● **Task directions**
State how many lines in the records below contain the string "Unrated", and give nothing besides that number.

* * * * * * * * *

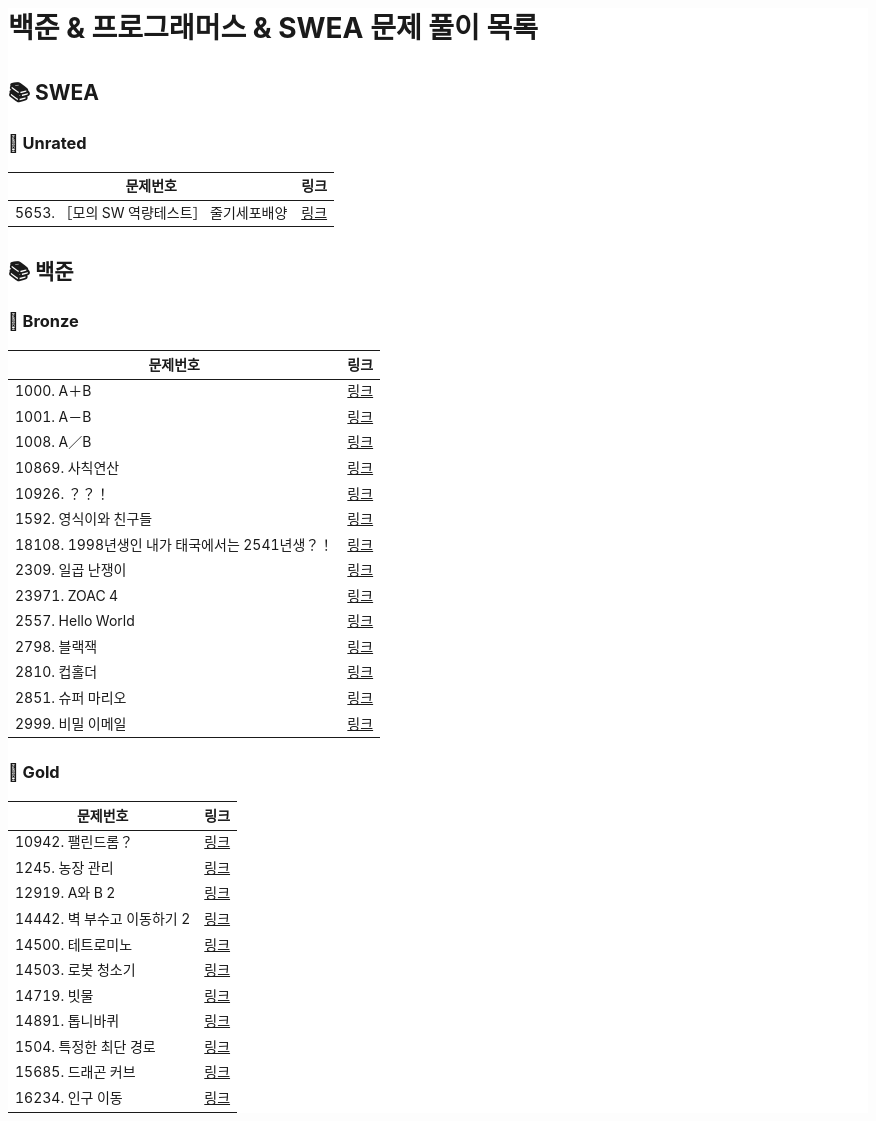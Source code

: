 # 
# 백준 & 프로그래머스 & SWEA 문제 풀이 목록
## 📚 SWEA
### 🚀 Unrated
| 문제번호 | 링크 |
| ----- | ----- |
|5653. ［모의 SW 역량테스트］ 줄기세포배양|[링크](./SWEA/Unrated/5653.%E2%80%85%EF%BC%BB%EB%AA%A8%EC%9D%98%E2%80%85SW%E2%80%85%EC%97%AD%EB%9F%89%ED%85%8C%EC%8A%A4%ED%8A%B8%EF%BC%BD%E2%80%85%EC%A4%84%EA%B8%B0%EC%84%B8%ED%8F%AC%EB%B0%B0%EC%96%91/%EF%BC%BB%EB%AA%A8%EC%9D%98%E2%80%85SW%E2%80%85%EC%97%AD%EB%9F%89%ED%85%8C%EC%8A%A4%ED%8A%B8%EF%BC%BD%E2%80%85%EC%A4%84%EA%B8%B0%EC%84%B8%ED%8F%AC%EB%B0%B0%EC%96%91.java)|
## 📚 백준
### 🚀 Bronze
| 문제번호 | 링크 |
| ----- | ----- |
|1000. A＋B|[링크](./%EB%B0%B1%EC%A4%80/Bronze/1000.%E2%80%85A%EF%BC%8BB/README.md)|
|1001. A－B|[링크](./%EB%B0%B1%EC%A4%80/Bronze/1001.%E2%80%85A%EF%BC%8DB/A%EF%BC%8DB.java)|
|1008. A／B|[링크](./%EB%B0%B1%EC%A4%80/Bronze/1008.%E2%80%85A%EF%BC%8FB/A%EF%BC%8FB.java)|
|10869. 사칙연산|[링크](./%EB%B0%B1%EC%A4%80/Bronze/10869.%E2%80%85%EC%82%AC%EC%B9%99%EC%97%B0%EC%82%B0/%EC%82%AC%EC%B9%99%EC%97%B0%EC%82%B0.java)|
|10926. ？？！|[링크](./%EB%B0%B1%EC%A4%80/Bronze/10926.%E2%80%85%EF%BC%9F%EF%BC%9F%EF%BC%81/%EF%BC%9F%EF%BC%9F%EF%BC%81.java)|
|1592. 영식이와 친구들|[링크](./%EB%B0%B1%EC%A4%80/Bronze/1592.%E2%80%85%EC%98%81%EC%8B%9D%EC%9D%B4%EC%99%80%E2%80%85%EC%B9%9C%EA%B5%AC%EB%93%A4/%EC%98%81%EC%8B%9D%EC%9D%B4%EC%99%80%E2%80%85%EC%B9%9C%EA%B5%AC%EB%93%A4.java)|
|18108. 1998년생인 내가 태국에서는 2541년생？！|[링크](./%EB%B0%B1%EC%A4%80/Bronze/18108.%E2%80%851998%EB%85%84%EC%83%9D%EC%9D%B8%E2%80%85%EB%82%B4%EA%B0%80%E2%80%85%ED%83%9C%EA%B5%AD%EC%97%90%EC%84%9C%EB%8A%94%E2%80%852541%EB%85%84%EC%83%9D%EF%BC%9F%EF%BC%81/1998%EB%85%84%EC%83%9D%EC%9D%B8%E2%80%85%EB%82%B4%EA%B0%80%E2%80%85%ED%83%9C%EA%B5%AD%EC%97%90%EC%84%9C%EB%8A%94%E2%80%852541%EB%85%84%EC%83%9D%EF%BC%9F%EF%BC%81.java)|
|2309. 일곱 난쟁이|[링크](./%EB%B0%B1%EC%A4%80/Bronze/2309.%E2%80%85%EC%9D%BC%EA%B3%B1%E2%80%85%EB%82%9C%EC%9F%81%EC%9D%B4/%EC%9D%BC%EA%B3%B1%E2%80%85%EB%82%9C%EC%9F%81%EC%9D%B4.java)|
|23971. ZOAC 4|[링크](./%EB%B0%B1%EC%A4%80/Bronze/23971.%E2%80%85ZOAC%E2%80%854/ZOAC%E2%80%854.java)|
|2557. Hello World|[링크](./%EB%B0%B1%EC%A4%80/Bronze/2557.%E2%80%85Hello%E2%80%85World/README.md)|
|2798. 블랙잭|[링크](./%EB%B0%B1%EC%A4%80/Bronze/2798.%E2%80%85%EB%B8%94%EB%9E%99%EC%9E%AD/%EB%B8%94%EB%9E%99%EC%9E%AD.java)|
|2810. 컵홀더|[링크](./%EB%B0%B1%EC%A4%80/Bronze/2810.%E2%80%85%EC%BB%B5%ED%99%80%EB%8D%94/%EC%BB%B5%ED%99%80%EB%8D%94.java)|
|2851. 슈퍼 마리오|[링크](./%EB%B0%B1%EC%A4%80/Bronze/2851.%E2%80%85%EC%8A%88%ED%8D%BC%E2%80%85%EB%A7%88%EB%A6%AC%EC%98%A4/%EC%8A%88%ED%8D%BC%E2%80%85%EB%A7%88%EB%A6%AC%EC%98%A4.java)|
|2999. 비밀 이메일|[링크](./%EB%B0%B1%EC%A4%80/Bronze/2999.%E2%80%85%EB%B9%84%EB%B0%80%E2%80%85%EC%9D%B4%EB%A9%94%EC%9D%BC/%EB%B9%84%EB%B0%80%E2%80%85%EC%9D%B4%EB%A9%94%EC%9D%BC.java)|
### 🚀 Gold
| 문제번호 | 링크 |
| ----- | ----- |
|10942. 팰린드롬？|[링크](./%EB%B0%B1%EC%A4%80/Gold/10942.%E2%80%85%ED%8C%B0%EB%A6%B0%EB%93%9C%EB%A1%AC%EF%BC%9F/%ED%8C%B0%EB%A6%B0%EB%93%9C%EB%A1%AC%EF%BC%9F.java)|
|1245. 농장 관리|[링크](./%EB%B0%B1%EC%A4%80/Gold/1245.%E2%80%85%EB%86%8D%EC%9E%A5%E2%80%85%EA%B4%80%EB%A6%AC/%EB%86%8D%EC%9E%A5%E2%80%85%EA%B4%80%EB%A6%AC.java)|
|12919. A와 B 2|[링크](./%EB%B0%B1%EC%A4%80/Gold/12919.%E2%80%85A%EC%99%80%E2%80%85B%E2%80%852/A%EC%99%80%E2%80%85B%E2%80%852.java)|
|14442. 벽 부수고 이동하기 2|[링크](./%EB%B0%B1%EC%A4%80/Gold/14442.%E2%80%85%EB%B2%BD%E2%80%85%EB%B6%80%EC%88%98%EA%B3%A0%E2%80%85%EC%9D%B4%EB%8F%99%ED%95%98%EA%B8%B0%E2%80%852/%EB%B2%BD%E2%80%85%EB%B6%80%EC%88%98%EA%B3%A0%E2%80%85%EC%9D%B4%EB%8F%99%ED%95%98%EA%B8%B0%E2%80%852.java)|
|14500. 테트로미노|[링크](./%EB%B0%B1%EC%A4%80/Gold/14500.%E2%80%85%ED%85%8C%ED%8A%B8%EB%A1%9C%EB%AF%B8%EB%85%B8/%ED%85%8C%ED%8A%B8%EB%A1%9C%EB%AF%B8%EB%85%B8.java)|
|14503. 로봇 청소기|[링크](./%EB%B0%B1%EC%A4%80/Gold/14503.%E2%80%85%EB%A1%9C%EB%B4%87%E2%80%85%EC%B2%AD%EC%86%8C%EA%B8%B0/%EB%A1%9C%EB%B4%87%E2%80%85%EC%B2%AD%EC%86%8C%EA%B8%B0.java)|
|14719. 빗물|[링크](./%EB%B0%B1%EC%A4%80/Gold/14719.%E2%80%85%EB%B9%97%EB%AC%BC/%EB%B9%97%EB%AC%BC.java)|
|14891. 톱니바퀴|[링크](./%EB%B0%B1%EC%A4%80/Gold/14891.%E2%80%85%ED%86%B1%EB%8B%88%EB%B0%94%ED%80%B4/README.md)|
|1504. 특정한 최단 경로|[링크](./%EB%B0%B1%EC%A4%80/Gold/1504.%E2%80%85%ED%8A%B9%EC%A0%95%ED%95%9C%E2%80%85%EC%B5%9C%EB%8B%A8%E2%80%85%EA%B2%BD%EB%A1%9C/%ED%8A%B9%EC%A0%95%ED%95%9C%E2%80%85%EC%B5%9C%EB%8B%A8%E2%80%85%EA%B2%BD%EB%A1%9C.java)|
|15685. 드래곤 커브|[링크](./%EB%B0%B1%EC%A4%80/Gold/15685.%E2%80%85%EB%93%9C%EB%9E%98%EA%B3%A4%E2%80%85%EC%BB%A4%EB%B8%8C/%EB%93%9C%EB%9E%98%EA%B3%A4%E2%80%85%EC%BB%A4%EB%B8%8C.java)|
|16234. 인구 이동|[링크](./%EB%B0%B1%EC%A4%80/Gold/16234.%E2%80%85%EC%9D%B8%EA%B5%AC%E2%80%85%EC%9D%B4%EB%8F%99/%EC%9D%B8%EA%B5%AC%E2%80%85%EC%9D%B4%EB%8F%99.java)|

* * * * * * * * *

● **Answer to this task**
2